The company posted $0.68 in non-GAAP (adjusted) diluted earnings per share in the first quarter. This is equivalent to a 54.5% growth rate over the year-ago period. Aside from TJX's higher net sales base, this was the result of two variables. First, the company's non-GAAP net margin surged 180 basis points higher year over year to 7.1% during the quarter. Second, share buybacks pushed TJX's weighted-average diluted outstanding share count 2.6% lower to 1.2 billion in the first quarter.

2. High dividend growth can continue

TJX boosted its quarterly dividend per share by 13.5% in March. And it's my belief that more dividend hikes will come in the years ahead. This is because, for one, analysts anticipate that TJX will deliver 12.8% annual earnings growth through the next five years. And the stock's dividend payout ratio is expected to be 35.9% for its current fiscal year. This should give TJX the ability to raise its dividend in line with earnings over the medium term. 

Low-teens annual dividend growth is an attractive proposition. And if that weren't enough for investors, the stock's 2.1% dividend yield is moderately higher than the S&P 500 index's 1.6% yield. 
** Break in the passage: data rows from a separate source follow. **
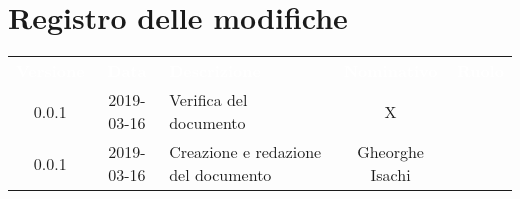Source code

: \section*{Registro delle modifiche}
{
	\renewcommand{\arraystretch}{1.5}
	\centering
	\begin{longtable}{ c c  C{4cm}  c  c }
		
		\textcolor{white}{\textbf{Versione}} & \textcolor{white}{\textbf{Data}} & \textcolor{white}{\textbf{Descrizione}} & \textcolor{white}{\textbf{Nominativo}} & \textcolor{white}{\textbf{Ruolo}}\\
		
		0.0.1 & 2019-03-16 & Verifica del documento & X & \ver{} \\
	
		0.0.1 & 2019-03-16 & Creazione e redazione del documento & Gheorghe Isachi & \reda{}\\
		
	\end{longtable}

}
3. A wonderful business at a fair price

TJX is a company with steady fundamentals that pays a market-topping dividend to its shareholders. And to top it all off, the stock seems like it's reasonably valued. This is supported its forward price-to-earnings ratio of 18, which is just below the apparel retail industry average of 18.2.

A stock of TJX Companies' quality arguably deserves to be trading at a slight premium to its peers, not at a discount. That's what makes the stock an underrated retail winner for investors to think about buying.